• _Work task_: Within the listing below, please show every line carrying the string "Vizuální".

◇ ◇ ◇ ◇ ◇

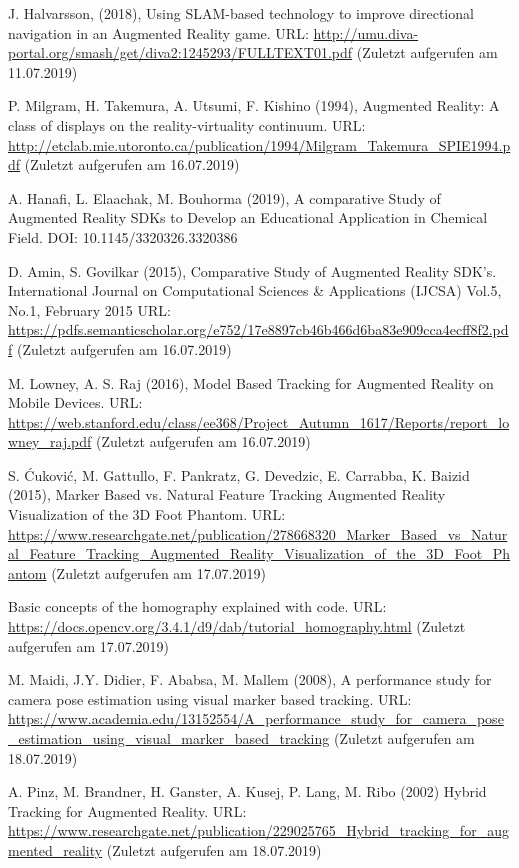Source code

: \documentclass[12pt,oneside]{scrreprt}
\begin{document}
\begin{thebibliography}{10}
 J. Halvarsson, (2018), Using SLAM-based technology to improve directional navigation in an Augmented Reality game. URL: \url{http://umu.diva-portal.org/smash/get/diva2:1245293/FULLTEXT01.pdf} (Zuletzt aufgerufen am 11.07.2019)

 P. Milgram, H. Takemura, A. Utsumi, F. Kishino (1994), Augmented Reality: A class of displays on the reality-virtuality continuum. URL: \url{http://etclab.mie.utoronto.ca/publication/1994/Milgram_Takemura_SPIE1994.pdf} (Zuletzt aufgerufen am 16.07.2019)

 A. Hanafi, L. Elaachak, M. Bouhorma (2019), A comparative Study of Augmented Reality SDKs to Develop an Educational Application in Chemical Field. DOI: 10.1145/3320326.3320386

 D. Amin, S. Govilkar (2015), Comparative Study of Augmented Reality
SDK’s. International Journal on Computational Sciences \& Applications (IJCSA) Vol.5, No.1, February 2015 URL: \url{https://pdfs.semanticscholar.org/e752/17e8897cb46b466d6ba83e909cca4ecff8f2.pdf} (Zuletzt aufgerufen am 16.07.2019)

 M. Lowney, A. S. Raj (2016), Model Based Tracking for Augmented Reality
on Mobile Devices. URL: \url{https://web.stanford.edu/class/ee368/Project_Autumn_1617/Reports/report_lowney_raj.pdf} (Zuletzt aufgerufen am 16.07.2019)

 S. Ćuković, M. Gattullo, F. Pankratz, G. Devedzic, E. Carrabba, K. Baizid (2015), Marker Based vs. Natural Feature Tracking Augmented Reality Visualization of the 3D Foot Phantom. URL: \url{https://www.researchgate.net/publication/278668320_Marker_Based_vs_Natural_Feature_Tracking_Augmented_Reality_Visualization_of_the_3D_Foot_Phantom} (Zuletzt aufgerufen am 17.07.2019)

 Basic concepts of the homography explained with code. URL: \url{https://docs.opencv.org/3.4.1/d9/dab/tutorial_homography.html} (Zuletzt aufgerufen am 17.07.2019)

 M. Maidi, J.Y. Didier, F. Ababsa, M. Mallem (2008), A performance study for camera pose estimation using visual marker based tracking. URL: \url{https://www.academia.edu/13152554/A_performance_study_for_camera_pose_estimation_using_visual_marker_based_tracking}
(Zuletzt aufgerufen am 18.07.2019)

 A. Pinz, M. Brandner, H. Ganster, A. Kusej, P. Lang, M. Ribo (2002) Hybrid Tracking for Augmented Reality. URL: \url{https://www.researchgate.net/publication/229025765_Hybrid_tracking_for_augmented_reality} (Zuletzt aufgerufen am 18.07.2019)


\end{thebibliography}
\end{document}
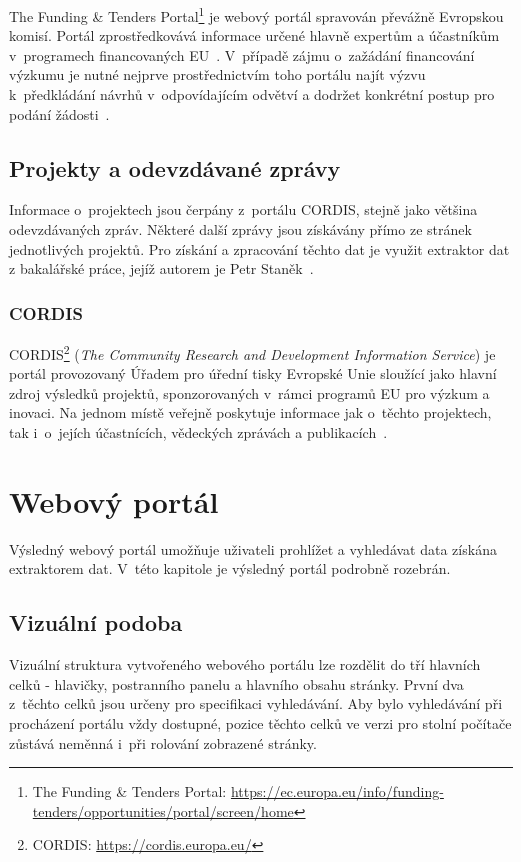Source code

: The Funding \& Tenders Portal\footnote{The Funding \& Tenders Portal: \url{https://ec.europa.eu/info/funding-tenders/opportunities/portal/screen/home}} je webový portál spravován převážně Evropskou komisí. Portál zprostředkovává informace určené hlavně expertům a účastníkům v~programech financovaných EU~\cite{bib:funding-about}.
V~případě zájmu o~zažádání financování výzkumu je nutné nejprve prostřednictvím toho portálu najít výzvu k~předkládání návrhů v~odpovídajícím odvětví a dodržet konkrétní postup pro podání žádosti~\cite{bib:funding-find}.

\subsection{Projekty a odevzdávané zprávy}
Informace o~projektech jsou čerpány z~portálu CORDIS, stejně jako většina odevzdávaných zpráv. Některé další zprávy jsou získávány přímo ze stránek jednotlivých projektů. Pro získání a zpracování těchto dat je využit extraktor dat z bakalářské práce, jejíž autorem je Petr Staněk~\cite{bib:stanek}.

\subsubsection*{CORDIS}
CORDIS\footnote{CORDIS: \url{https://cordis.europa.eu/}} (\emph{The Community Research and Development Information Service}) je portál provozovaný Úřadem pro úřední tisky Evropské Unie sloužící jako hlavní zdroj výsledků projektů, sponzorovaných v~rámci programů EU pro výzkum a inovaci. Na jednom místě veřejně poskytuje informace jak o~těchto projektech, tak i~o~jejích účastnících, vědeckých zprávách a publikacích~\cite{bib:cordis}.



\section{Webový portál}
Výsledný webový portál umožňuje uživateli prohlížet a vyhledávat data získána extraktorem dat. V~této kapitole je výsledný portál podrobně rozebrán.

\subsection{Vizuální podoba}
Vizuální struktura vytvořeného webového portálu lze rozdělit do tří hlavních celků - hlavičky, postranního panelu a hlavního obsahu stránky. První dva z~těchto celků jsou určeny pro specifikaci vyhledávání. Aby bylo vyhledávání při procházení portálu vždy dostupné, pozice těchto celků ve verzi pro stolní počítače zůstává neměnná i~při rolování zobrazené stránky.

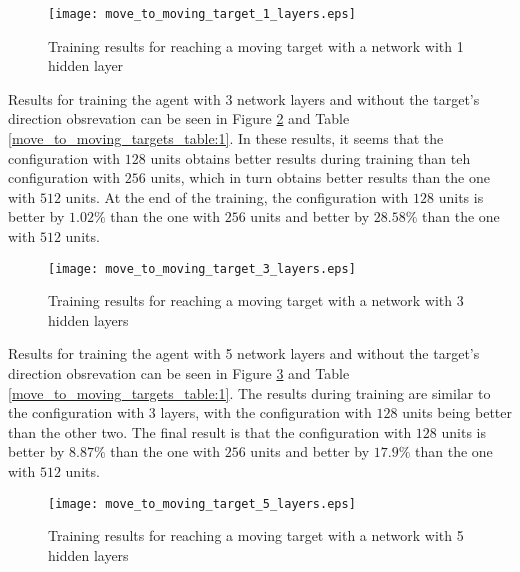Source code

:\begin{figure}
    \begin{center}
        \texttt{[image: move\_to\_moving\_target\_1\_layers.eps]}
        \caption{Training results for reaching a moving target with a network with 1 hidden layer}
        \label{train_results_moving_1_layers}
    \end{center}
\end{figure}


Results for training the agent with 3 network layers and without the target's direction obsrevation can be seen in Figure \ref{train_results_moving_3_layers} and Table \ref{move_to_moving_targets_table:1}. In these results, it seems that the configuration with $128$ units obtains better results during training than teh configuration with $256$ units, which in turn obtains better results than the one with $512$ units. At the end of the training, the configuration with $128$ units is better by $1.02\%$ than the one with $256$ units and better by $28.58\%$ than the one with $512$ units.

\begin{figure}
    \begin{center}
        \texttt{[image: move\_to\_moving\_target\_3\_layers.eps]}
        \caption{Training results for reaching a moving target with a network with 3 hidden layers}
        \label{train_results_moving_3_layers}
    \end{center}
\end{figure}


Results for training the agent with 5 network layers and without the target's direction obsrevation can be seen in Figure \ref{train_results_moving_5_layers} and Table \ref{move_to_moving_targets_table:1}. The results during training are similar to the configuration with 3 layers, with the configuration with $128$ units being better than the other two. The final result is that the configuration with $128$ units is better by $8.87\%$ than the one with $256$ units and better by $17.9\%$ than the one with $512$ units.

\begin{figure}
    \begin{center}
        \texttt{[image: move\_to\_moving\_target\_5\_layers.eps]}
        \caption{Training results for reaching a moving target with a network with 5 hidden layers}
        \label{train_results_moving_5_layers}
    \end{center}
\end{figure}


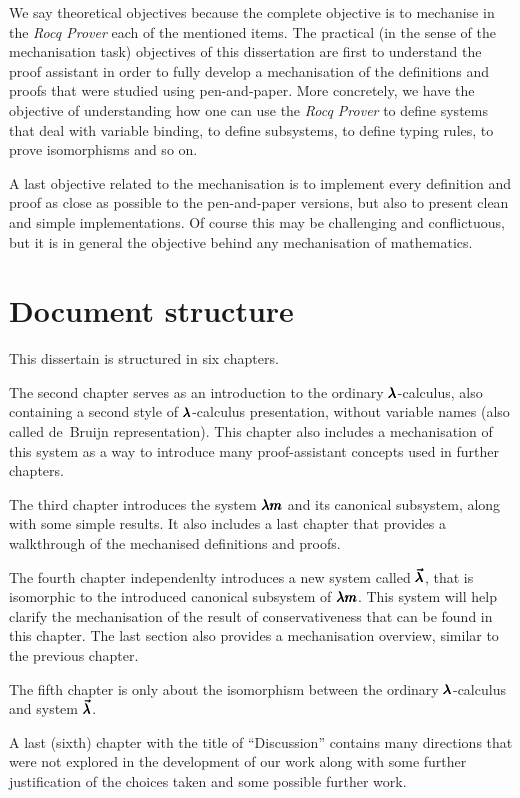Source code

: We say theoretical objectives because the complete objective is to mechanise in the \textit{Rocq Prover} each of the mentioned items.
The practical (in the sense of the mechanisation task) objectives of this dissertation are first to understand the proof assistant in order to fully develop a mechanisation of the definitions and proofs that were studied using pen-and-paper.
More concretely, we have the objective of understanding how one can use the \textit{Rocq Prover} to define systems that deal with variable binding, to define subsystems, to define typing rules, to prove isomorphisms and so on.

A last objective related to the mechanisation is to implement every definition and proof as close as possible to the pen-and-paper versions, but also to present clean and simple implementations.
Of course this may be challenging and conflictuous, but it is in general the objective behind any mechanisation of mathematics. 

\section{Document structure}

This dissertain is structured in six chapters.

The second chapter serves as an introduction to the ordinary $\pmb{\lambda}$-calculus, also containing a second style of $\pmb{\lambda}$-calculus presentation, without variable names (also called de~Bruijn representation).
This chapter also includes a mechanisation of this system as a way to introduce many proof-assistant concepts used in further chapters.

The third chapter introduces the system $\pmb{\lambda m}$ and its canonical subsystem, along with some simple results.
It also includes a last chapter that provides a walkthrough of the mechanised definitions and proofs.

The fourth chapter independenlty introduces a new system called $\pmb{\vec \lambda}$, that is isomorphic to the introduced canonical subsystem of $\pmb{\lambda m}$.
This system will help clarify the mechanisation of the result of conservativeness that can be found in this chapter.
The last section also provides a mechanisation overview, similar to the previous chapter.

The fifth chapter is only about the isomorphism between the ordinary $\pmb{\lambda}$-calculus and system $\pmb{\vec \lambda}$.

A last (sixth) chapter with the title of ``Discussion'' contains many directions that were not explored in the development of our work along with some further justification of the choices taken and some possible further work.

◇ ◇ ◇ ◇ ◇

• _Exercise output_:
\subsection{Vizuální podoba}
Vizuální struktura vytvořeného webového portálu lze rozdělit do tří hlavních celků - hlavičky, postranního panelu a hlavního obsahu stránky. První dva z~těchto celků jsou určeny pro specifikaci vyhledávání. Aby bylo vyhledávání při procházení portálu vždy dostupné, pozice těchto celků ve verzi pro stolní počítače zůstává neměnná i~při rolování zobrazené stránky.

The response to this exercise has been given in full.